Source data
'''

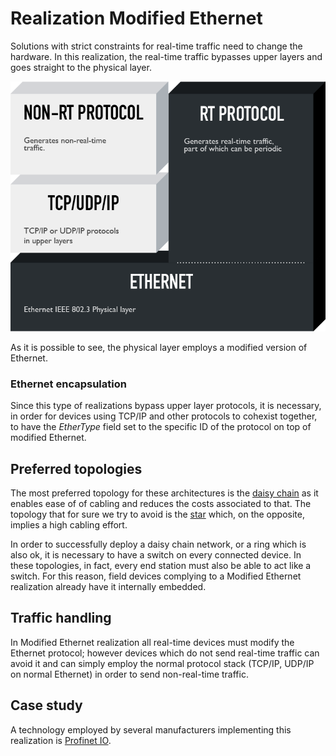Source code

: # Realization Modified Ethernet

Solutions with strict constraints for real-time traffic need to change the hardware. In this realization, the real-time traffic bypasses upper layers and goes straight to the physical layer.

![Visualization of realization Modified Ethernet](../assets/modified-ethernet.png)

As it is possible to see, the physical layer employs a modified version of Ethernet.

### Ethernet encapsulation
Since this type of realizations bypass upper layer protocols, it is necessary, in order for devices using TCP/IP and other protocols to cohexist together, to have the _EtherType_ field set to the specific ID of the protocol on top of modified Ethernet.

## Preferred topologies
The most preferred topology for these architectures is the [daisy chain](https://en.wikipedia.org/wiki/Network_topology#Daisy_chain) as it enables ease of of cabling and reduces the costs associated to that. The topology that for sure we try to avoid is the [star](https://en.wikipedia.org/wiki/Star_network) which, on the opposite, implies a high cabling effort.

In order to successfully deploy a daisy chain network, or a ring which is also ok, it is necessary to have a switch on every connected device. In these topologies, in fact, every end station must also be able to act like a switch. For this reason, field devices complying to a Modified Ethernet realization already have it internally embedded.

## Traffic handling
In Modified Ethernet realization all real-time devices must modify the Ethernet protocol; however devices which do not send real-time traffic can avoid it and can simply employ the normal protocol stack (TCP/IP, UDP/IP on normal Ethernet) in order to send non-real-time traffic.

## Case study
A technology employed by several manufacturers implementing this realization is [Profinet IO](profinetio.md).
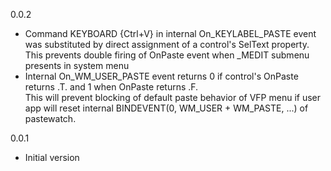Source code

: 0.0.2
  - Command KEYBOARD {Ctrl+V} in internal On_KEYLABEL_PASTE event was substituted by direct assignment of a control's SelText property. This prevents double firing of OnPaste event when _MEDIT submenu presents in system menu
  - Internal On_WM_USER_PASTE event returns 0 if control's OnPaste returns .T. and 1 when OnPaste returns .F. <br>
    This will prevent blocking of default paste behavior of VFP menu if user app will reset internal BINDEVENT(0, WM_USER + WM_PASTE, ...) of pastewatch.

0.0.1
  - Initial version
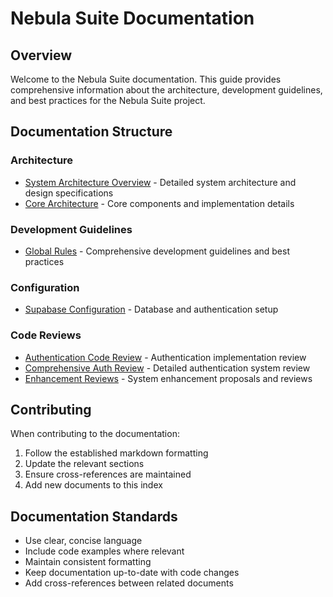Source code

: # Nebula Suite Documentation

## Overview
Welcome to the Nebula Suite documentation. This guide provides comprehensive information about the architecture, development guidelines, and best practices for the Nebula Suite project.

## Documentation Structure

### Architecture
- [System Architecture Overview](./nebula-suite-architecture.md) - Detailed system architecture and design specifications
- [Core Architecture](./ARCHITECTURE.md) - Core components and implementation details

### Development Guidelines
- [Global Rules](./global_rules.md) - Comprehensive development guidelines and best practices

### Configuration
- [Supabase Configuration](./Supabase-config.md) - Database and authentication setup

### Code Reviews
- [Authentication Code Review](./code_review_auth.md) - Authentication implementation review
- [Comprehensive Auth Review](./comprehensive_code_review_auth.md) - Detailed authentication system review
- [Enhancement Reviews](./code_review_enhancements.md) - System enhancement proposals and reviews

## Contributing
When contributing to the documentation:
1. Follow the established markdown formatting
2. Update the relevant sections
3. Ensure cross-references are maintained
4. Add new documents to this index

## Documentation Standards
- Use clear, concise language
- Include code examples where relevant
- Maintain consistent formatting
- Keep documentation up-to-date with code changes
- Add cross-references between related documents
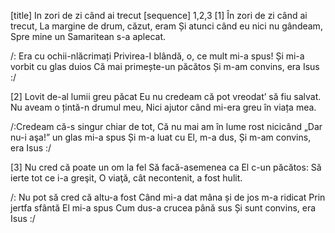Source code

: [title] In zori de zi când ai trecut
[sequence] 1,2,3
[1]
În zori de zi când ai trecut,
La margine de drum, căzut, eram
Și atunci când eu nici nu gândeam,
Spre mine un Samaritean s-a aplecat.

/: Era cu ochii-nlăcrimați
Privirea-I blândă, o, ce mult mi-a spus!
Și mi-a vorbit cu glas duios
Că mai primește-un păcătos
Și m-am convins, era Isus :/

[2]
Lovit de-al lumii greu păcat
Eu nu credeam că pot vreodat’ să fiu salvat.
Nu aveam o țintă-n drumul meu,
Nici ajutor când mi-era greu în viața mea.

/:Credeam că-s singur chiar de tot,
Că nu mai am în lume rost nicicând
„Dar nu-i aşa!” un glas mi-a spus
Și m-a luat cu El, m-a dus,
Și m-am convins, era Isus :/

[3]
Nu cred că poate un om la fel
Să facă-asemenea ca El c-un păcătos:
Să ierte tot ce i-a greşit,
O viaţă, cât necontenit, a fost hulit.

/: Nu pot să cred că altu-a fost
Când mi-a dat mâna și de jos m-a ridicat
Prin jertfa sfântă El mi-a spus
Cum dus-a crucea până sus
Și sunt convins, era Isus :/


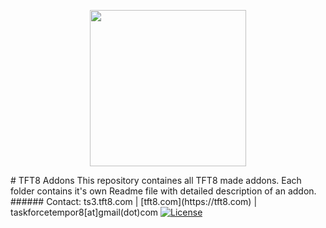 <p align="center">
<img src="https://avatars2.githubusercontent.com/u/9541243?v=3&s=200" height="250">
</p>
# TFT8 Addons  
This repository containes all TFT8 made addons.  
Each folder contains it's own Readme file with detailed description of an addon.  
###### Contact: ts3.tft8.com | [tft8.com](https://tft8.com) | taskforcetempor8[at]gmail(dot)com  
</a><a href="https://www.bistudio.com/community/licenses/arma-public-license-share-alike"><img src="http://img.shields.io/badge/License-APL--SA-red.svg?style=flat" alt="License"></a>  
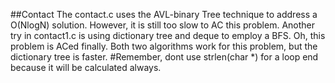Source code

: ##Contact
The contact.c uses the AVL-binary Tree technique to address a O(NlogN) solution.
However, it is still too slow to AC this problem.
Another try in contact1.c is using dictionary tree and deque to employ a BFS.
Oh, this problem is ACed finally. Both two algorithms work for this problem, but the dictionary tree is faster.
#Remember, dont use strlen(char \*) for a loop end because it will be calculated always.
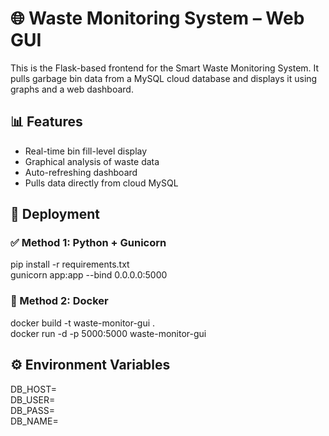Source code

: # 🌐 Waste Monitoring System – Web GUI

This is the Flask-based frontend for the Smart Waste Monitoring System. It pulls garbage bin data from a MySQL cloud database and displays it using graphs and a web dashboard.

## 📊 Features

- Real-time bin fill-level display
- Graphical analysis of waste data
- Auto-refreshing dashboard
- Pulls data directly from cloud MySQL

## 🚀 Deployment

### ✅ Method 1: Python + Gunicorn

pip install -r requirements.txt  
gunicorn app:app --bind 0.0.0.0:5000

### 🐳 Method 2: Docker

docker build -t waste-monitor-gui .  
docker run -d -p 5000:5000 waste-monitor-gui

## ⚙️ Environment Variables

DB_HOST=<your-db-host>  
DB_USER=<your-db-username>  
DB_PASS=<your-db-password>  
DB_NAME=<your-db-name>
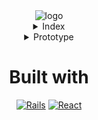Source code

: <div align ='center'><img src="https://camo.githubusercontent.com/88ebb3d3a22eaccf6758b9eee02d1ef1ce49230642f86da244f4270773d59004/687474703a2f2f6564756170702d70726f6a6563742e65752f77702d636f6e74656e742f75706c6f6164732f323032312f30332f4c6f676f2d4564754170702d312d313530783135302e706e67" alt="logo">
</div>

<details align ='center'>
    <summary align ='center'>Index</summary>
      <ul>
            <a href="#about-the-project">About The Project</a> 
        
            <a href="#built-with">Built With</a>
        </ul>
  
  </details>

<details align ='center'>
   <summary align ='center'>Prototype</summary>
<div align ='center'><img src="./prototipo/eduapp-1.png" alt="prototipo">
</div>
<div align ='center'><img src="./prototipo/Eduapp-2.png" alt="prototipo">
</div>
<div align ='center'><img src="./prototipo/Eduapp-3.png" alt="prototipo">
</div>

</details>

<h1 align='center'>Built with</h1>

<div align ='center'>
    <a href="https://rubyonrails.org">
        <img src="https://img.shields.io/badge/rails-%23CC0000.svg?style=for-the-badge&logo=ruby-on-rails&logoColor=white" alt="Rails"></a>
        <a href="https://reactjs.org">
            <img src="https://img.shields.io/badge/react-%2320232a.svg?style=for-the-badge&logo=react&logoColor=%2361DAFB" alt="React"></a>
    </div>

'''

A verbatim copy of the entries, without the pictures, is what this task requires.

Source code

: # Realization Modified Ethernet

Solutions with strict constraints for real-time traffic need to change the hardware. In this realization, the real-time traffic bypasses upper layers and goes straight to the physical layer.

![Visualization of realization Modified Ethernet](../assets/modified-ethernet.png)

As it is possible to see, the physical layer employs a modified version of Ethernet.

### Ethernet encapsulation
Since this type of realizations bypass upper layer protocols, it is necessary, in order for devices using TCP/IP and other protocols to cohexist together, to have the _EtherType_ field set to the specific ID of the protocol on top of modified Ethernet.

## Preferred topologies
The most preferred topology for these architectures is the [daisy chain](https://en.wikipedia.org/wiki/Network_topology#Daisy_chain) as it enables ease of of cabling and reduces the costs associated to that. The topology that for sure we try to avoid is the [star](https://en.wikipedia.org/wiki/Star_network) which, on the opposite, implies a high cabling effort.

In order to successfully deploy a daisy chain network, or a ring which is also ok, it is necessary to have a switch on every connected device. In these topologies, in fact, every end station must also be able to act like a switch. For this reason, field devices complying to a Modified Ethernet realization already have it internally embedded.

## Traffic handling
In Modified Ethernet realization all real-time devices must modify the Ethernet protocol; however devices which do not send real-time traffic can avoid it and can simply employ the normal protocol stack (TCP/IP, UDP/IP on normal Ethernet) in order to send non-real-time traffic.

## Case study
A technology employed by several manufacturers implementing this realization is [Profinet IO](profinetio.md).
Source code

: 0.0.2
  - Command KEYBOARD {Ctrl+V} in internal On_KEYLABEL_PASTE event was substituted by direct assignment of a control's SelText property. This prevents double firing of OnPaste event when _MEDIT submenu presents in system menu
  - Internal On_WM_USER_PASTE event returns 0 if control's OnPaste returns .T. and 1 when OnPaste returns .F. <br>
    This will prevent blocking of default paste behavior of VFP menu if user app will reset internal BINDEVENT(0, WM_USER + WM_PASTE, ...) of pastewatch.

0.0.1
  - Initial version
Source code

: # Nebula Suite Documentation

## Overview
Welcome to the Nebula Suite documentation. This guide provides comprehensive information about the architecture, development guidelines, and best practices for the Nebula Suite project.

## Documentation Structure

### Architecture
- [System Architecture Overview](./nebula-suite-architecture.md) - Detailed system architecture and design specifications
- [Core Architecture](./ARCHITECTURE.md) - Core components and implementation details

### Development Guidelines
- [Global Rules](./global_rules.md) - Comprehensive development guidelines and best practices

### Configuration
- [Supabase Configuration](./Supabase-config.md) - Database and authentication setup

### Code Reviews
- [Authentication Code Review](./code_review_auth.md) - Authentication implementation review
- [Comprehensive Auth Review](./comprehensive_code_review_auth.md) - Detailed authentication system review
- [Enhancement Reviews](./code_review_enhancements.md) - System enhancement proposals and reviews

## Contributing
When contributing to the documentation:
1. Follow the established markdown formatting
2. Update the relevant sections
3. Ensure cross-references are maintained
4. Add new documents to this index

## Documentation Standards
- Use clear, concise language
- Include code examples where relevant
- Maintain consistent formatting
- Keep documentation up-to-date with code changes
- Add cross-references between related documents
Source code

: [title] In zori de zi când ai trecut
[sequence] 1,2,3
[1]
În zori de zi când ai trecut,
La margine de drum, căzut, eram
Și atunci când eu nici nu gândeam,
Spre mine un Samaritean s-a aplecat.

/: Era cu ochii-nlăcrimați
Privirea-I blândă, o, ce mult mi-a spus!
Și mi-a vorbit cu glas duios
Că mai primește-un păcătos
Și m-am convins, era Isus :/

[2]
Lovit de-al lumii greu păcat
Eu nu credeam că pot vreodat’ să fiu salvat.
Nu aveam o țintă-n drumul meu,
Nici ajutor când mi-era greu în viața mea.

/:Credeam că-s singur chiar de tot,
Că nu mai am în lume rost nicicând
„Dar nu-i aşa!” un glas mi-a spus
Și m-a luat cu El, m-a dus,
Și m-am convins, era Isus :/

[3]
Nu cred că poate un om la fel
Să facă-asemenea ca El c-un păcătos:
Să ierte tot ce i-a greşit,
O viaţă, cât necontenit, a fost hulit.

/: Nu pot să cred că altu-a fost
Când mi-a dat mâna și de jos m-a ridicat
Prin jertfa sfântă El mi-a spus
Cum dus-a crucea până sus
Și sunt convins, era Isus :/


 <p align="center">
<img src="https://avatars2.githubusercontent.com/u/9541243?v=3&s=200" height="250">
</p>
# TFT8 Addons  
This repository containes all TFT8 made addons.  
Each folder contains it's own Readme file with detailed description of an addon.  
###### Contact: ts3.tft8.com | [tft8.com](https://tft8.com) | taskforcetempor8[at]gmail(dot)com  
</a><a href="https://www.bistudio.com/community/licenses/arma-public-license-share-alike"><img src="http://img.shields.io/badge/License-APL--SA-red.svg?style=flat" alt="License"></a>  
Source code

: ##Contact
The contact.c uses the AVL-binary Tree technique to address a O(NlogN) solution.
However, it is still too slow to AC this problem.
Another try in contact1.c is using dictionary tree and deque to employ a BFS.
Oh, this problem is ACed finally. Both two algorithms work for this problem, but the dictionary tree is faster.
#Remember, dont use strlen(char \*) for a loop end because it will be calculated always.
Source code

: # 🌐 Waste Monitoring System – Web GUI

This is the Flask-based frontend for the Smart Waste Monitoring System. It pulls garbage bin data from a MySQL cloud database and displays it using graphs and a web dashboard.

## 📊 Features

- Real-time bin fill-level display
- Graphical analysis of waste data
- Auto-refreshing dashboard
- Pulls data directly from cloud MySQL

## 🚀 Deployment

### ✅ Method 1: Python + Gunicorn

pip install -r requirements.txt  
gunicorn app:app --bind 0.0.0.0:5000

### 🐳 Method 2: Docker

docker build -t waste-monitor-gui .  
docker run -d -p 5000:5000 waste-monitor-gui

## ⚙️ Environment Variables

DB_HOST=<your-db-host>  
DB_USER=<your-db-username>  
DB_PASS=<your-db-password>  
DB_NAME=<your-db-name>
Source code

: <div align ='center'><img src="https://camo.githubusercontent.com/88ebb3d3a22eaccf6758b9eee02d1ef1ce49230642f86da244f4270773d59004/687474703a2f2f6564756170702d70726f6a6563742e65752f77702d636f6e74656e742f75706c6f6164732f323032312f30332f4c6f676f2d4564754170702d312d313530783135302e706e67" alt="logo">
</div>

<details align ='center'>
    <summary align ='center'>Index</summary>
      <ul>
            <a href="#about-the-project">About The Project</a> 
        
            <a href="#built-with">Built With</a>
        </ul>
  
  </details>

<details align ='center'>
   <summary align ='center'>Prototype</summary>
<div align ='center'><img src="./prototipo/eduapp-1.png" alt="prototipo">
</div>
<div align ='center'><img src="./prototipo/Eduapp-2.png" alt="prototipo">
</div>
<div align ='center'><img src="./prototipo/Eduapp-3.png" alt="prototipo">
</div>

</details>

<h1 align='center'>Built with</h1>

<div align ='center'>
    <a href="https://rubyonrails.org">
        <img src="https://img.shields.io/badge/rails-%23CC0000.svg?style=for-the-badge&logo=ruby-on-rails&logoColor=white" alt="Rails"></a>
        <a href="https://reactjs.org">
            <img src="https://img.shields.io/badge/react-%2320232a.svg?style=for-the-badge&logo=react&logoColor=%2361DAFB" alt="React"></a>
    </div>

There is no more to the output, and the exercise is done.